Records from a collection
Start of Block

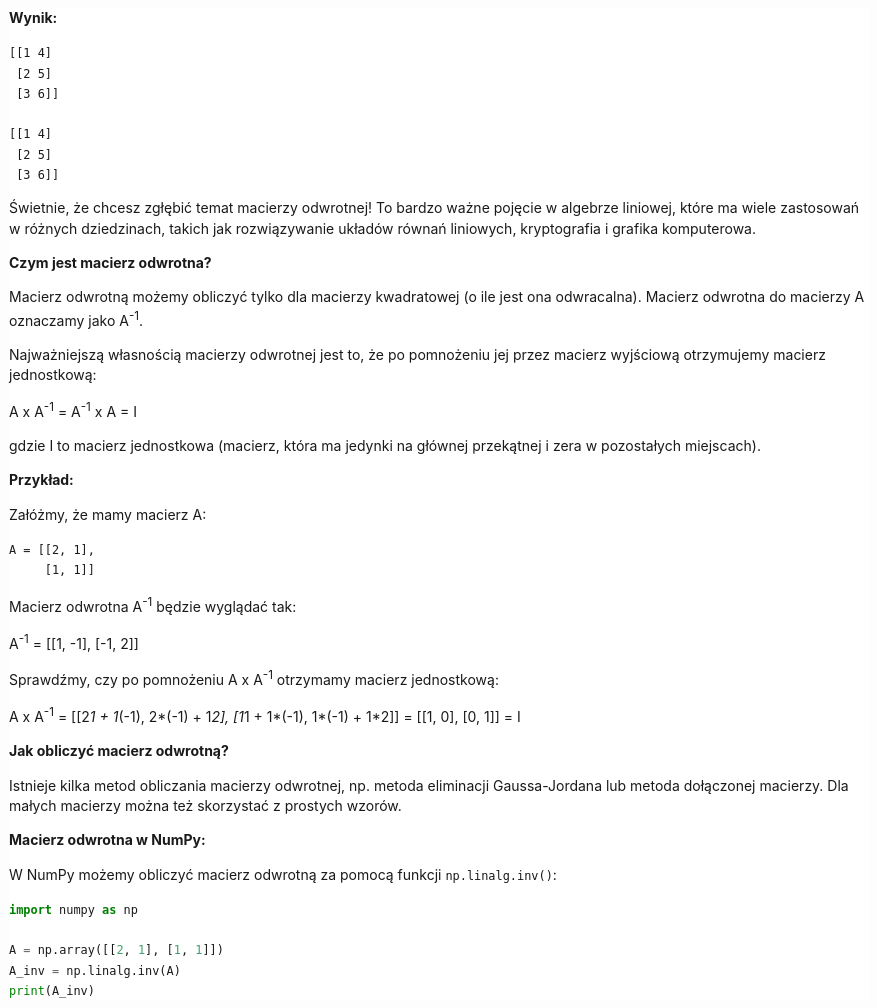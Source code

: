 **Wynik:**

```
[[1 4]
 [2 5]
 [3 6]]

[[1 4]
 [2 5]
 [3 6]]
```

Świetnie, że chcesz zgłębić temat macierzy odwrotnej! To bardzo ważne pojęcie w algebrze liniowej, które ma wiele zastosowań w różnych dziedzinach, takich jak rozwiązywanie układów równań liniowych, kryptografia i grafika komputerowa.

**Czym jest macierz odwrotna?**

Macierz odwrotną możemy obliczyć tylko dla macierzy kwadratowej (o ile jest ona odwracalna). Macierz odwrotna do macierzy A oznaczamy jako A<sup>-1</sup>.

Najważniejszą własnością macierzy odwrotnej jest to, że po pomnożeniu jej przez macierz wyjściową otrzymujemy macierz jednostkową:

A x A<sup>-1</sup> = A<sup>-1</sup> x A = I

gdzie I to macierz jednostkowa (macierz, która ma jedynki na głównej przekątnej i zera w pozostałych miejscach).

**Przykład:**

Załóżmy, że mamy macierz A:

```
A = [[2, 1],
     [1, 1]]
```

Macierz odwrotna A<sup>-1</sup> będzie wyglądać tak:

A<sup>-1</sup> = [[1, -1],
          [-1, 2]]

Sprawdźmy, czy po pomnożeniu A x A<sup>-1</sup> otrzymamy macierz jednostkową:

A x A<sup>-1</sup> = [[2*1 + 1*(-1), 2*(-1) + 1*2],
                 [1*1 + 1*(-1), 1*(-1) + 1*2]]
              = [[1, 0],
                 [0, 1]] = I

**Jak obliczyć macierz odwrotną?**

Istnieje kilka metod obliczania macierzy odwrotnej, np. metoda eliminacji Gaussa-Jordana lub metoda dołączonej macierzy. Dla małych macierzy można też skorzystać z prostych wzorów.

**Macierz odwrotna w NumPy:**

W NumPy możemy obliczyć macierz odwrotną za pomocą funkcji `np.linalg.inv()`:

```python
import numpy as np

A = np.array([[2, 1], [1, 1]])
A_inv = np.linalg.inv(A)
print(A_inv)
```
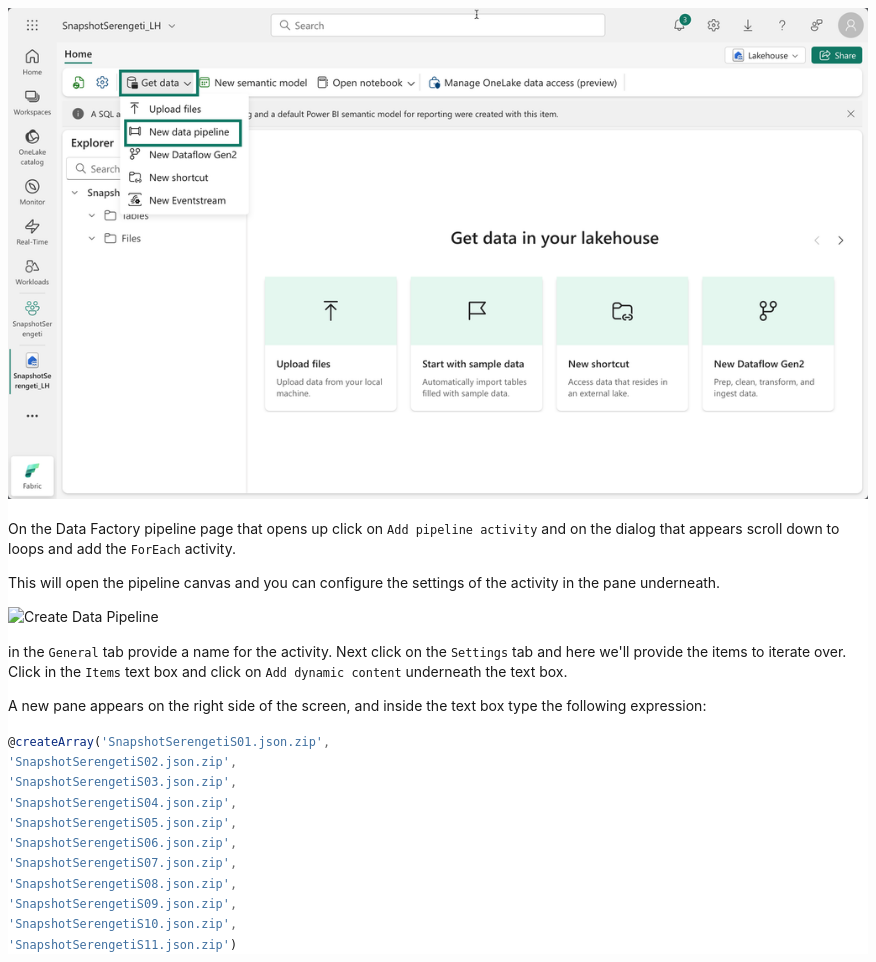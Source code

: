 ![Create Data Pipeline](assets/create-data-pipeline.png)

On the Data Factory pipeline page that opens up click on `Add pipeline activity` and on the dialog that appears scroll down to loops and add the `ForEach` activity.

This will open the pipeline canvas and you can configure the settings of the activity in the pane underneath.

![Create Data Pipeline](assets/add-for-each.png)

in the `General` tab provide a name for the activity. Next click on the `Settings` tab and here we'll provide the items to iterate over. Click in the `Items` text box and click on `Add dynamic content` underneath the text box.

A new pane appears on the right side of the screen, and inside the text box type the following expression:

```js
@createArray('SnapshotSerengetiS01.json.zip',
'SnapshotSerengetiS02.json.zip',
'SnapshotSerengetiS03.json.zip',
'SnapshotSerengetiS04.json.zip',
'SnapshotSerengetiS05.json.zip',
'SnapshotSerengetiS06.json.zip',
'SnapshotSerengetiS07.json.zip',
'SnapshotSerengetiS08.json.zip',
'SnapshotSerengetiS09.json.zip',
'SnapshotSerengetiS10.json.zip',
'SnapshotSerengetiS11.json.zip')
```
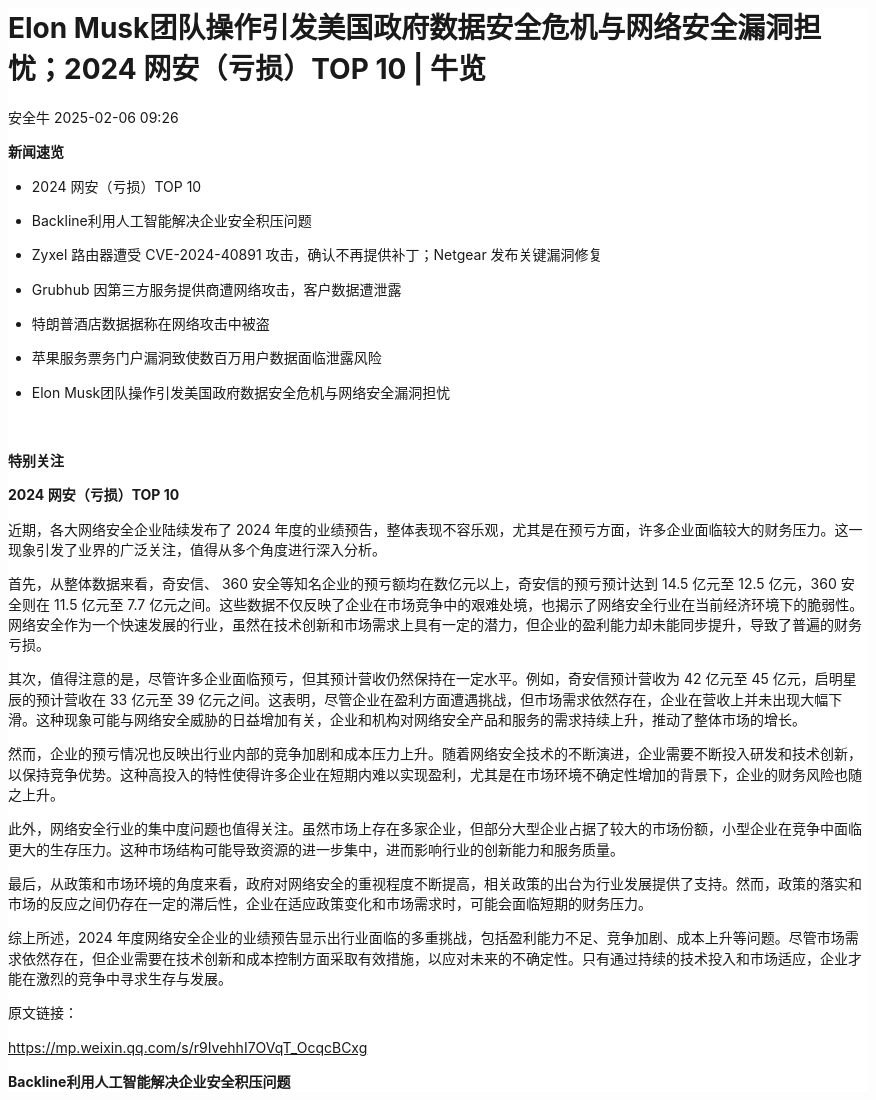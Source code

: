 #  Elon Musk团队操作引发美国政府数据安全危机与网络安全漏洞担忧；2024 网安（亏损）TOP 10 | 牛览   
 安全牛   2025-02-06 09:26  
  
**新闻速览**  
  
  
- 2024 网安（亏损）TOP 10  
  
- Backline利用人工智能解决企业安全积压问题  
  
- Zyxel 路由器遭受 CVE-2024-40891 攻击，确认不再提供补丁；Netgear 发布关键漏洞修复  
  
- Grubhub 因第三方服务提供商遭网络攻击，客户数据遭泄露  
  
- 特朗普酒店数据据称在网络攻击中被盗  
  
- 苹果服务票务门户漏洞致使数百万用户数据面临泄露风险  
  
- Elon Musk团队操作引发美国政府数据安全危机与网络安全漏洞担忧  
  
   
  
  
**特别关注**  
  
  
  
**2024 网安（亏损）TOP 10**  
  
近期，各大网络安全企业陆续发布了 2024 年度的业绩预告，整体表现不容乐观，尤其是在预亏方面，许多企业面临较大的财务压力。这一现象引发了业界的广泛关注，值得从多个角度进行深入分析。  
  
  
首先，从整体数据来看，奇安信、 360 安全等知名企业的预亏额均在数亿元以上，奇安信的预亏预计达到 14.5 亿元至 12.5 亿元，360 安全则在 11.5 亿元至 7.7 亿元之间。这些数据不仅反映了企业在市场竞争中的艰难处境，也揭示了网络安全行业在当前经济环境下的脆弱性。网络安全作为一个快速发展的行业，虽然在技术创新和市场需求上具有一定的潜力，但企业的盈利能力却未能同步提升，导致了普遍的财务亏损。  
  
  
其次，值得注意的是，尽管许多企业面临预亏，但其预计营收仍然保持在一定水平。例如，奇安信预计营收为 42 亿元至 45 亿元，启明星辰的预计营收在 33 亿元至 39 亿元之间。这表明，尽管企业在盈利方面遭遇挑战，但市场需求依然存在，企业在营收上并未出现大幅下滑。这种现象可能与网络安全威胁的日益增加有关，企业和机构对网络安全产品和服务的需求持续上升，推动了整体市场的增长。  
  
  
然而，企业的预亏情况也反映出行业内部的竞争加剧和成本压力上升。随着网络安全技术的不断演进，企业需要不断投入研发和技术创新，以保持竞争优势。这种高投入的特性使得许多企业在短期内难以实现盈利，尤其是在市场环境不确定性增加的背景下，企业的财务风险也随之上升。  
  
  
此外，网络安全行业的集中度问题也值得关注。虽然市场上存在多家企业，但部分大型企业占据了较大的市场份额，小型企业在竞争中面临更大的生存压力。这种市场结构可能导致资源的进一步集中，进而影响行业的创新能力和服务质量。  
  
  
最后，从政策和市场环境的角度来看，政府对网络安全的重视程度不断提高，相关政策的出台为行业发展提供了支持。然而，政策的落实和市场的反应之间仍存在一定的滞后性，企业在适应政策变化和市场需求时，可能会面临短期的财务压力。  
  
  
综上所述，2024 年度网络安全企业的业绩预告显示出行业面临的多重挑战，包括盈利能力不足、竞争加剧、成本上升等问题。尽管市场需求依然存在，但企业需要在技术创新和成本控制方面采取有效措施，以应对未来的不确定性。只有通过持续的技术投入和市场适应，企业才能在激烈的竞争中寻求生存与发展。  
  
  
原文链接：  
  
https://mp.weixin.qq.com/s/r9IvehhI7OVqT_OcqcBCxg  
  
  
**Backline利用人工智能解决企业安全积压问题**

End of Block

Prompt >> Your output should be an exact copy of every line from the one containing "https://mp.weixin.qq.com/s/r9IvehhI7OVqT_OcqcBCxg" through the end of the records.

Output below >>
https://mp.weixin.qq.com/s/r9IvehhI7OVqT_OcqcBCxg  
  
  
**Backline利用人工智能解决企业安全积压问题**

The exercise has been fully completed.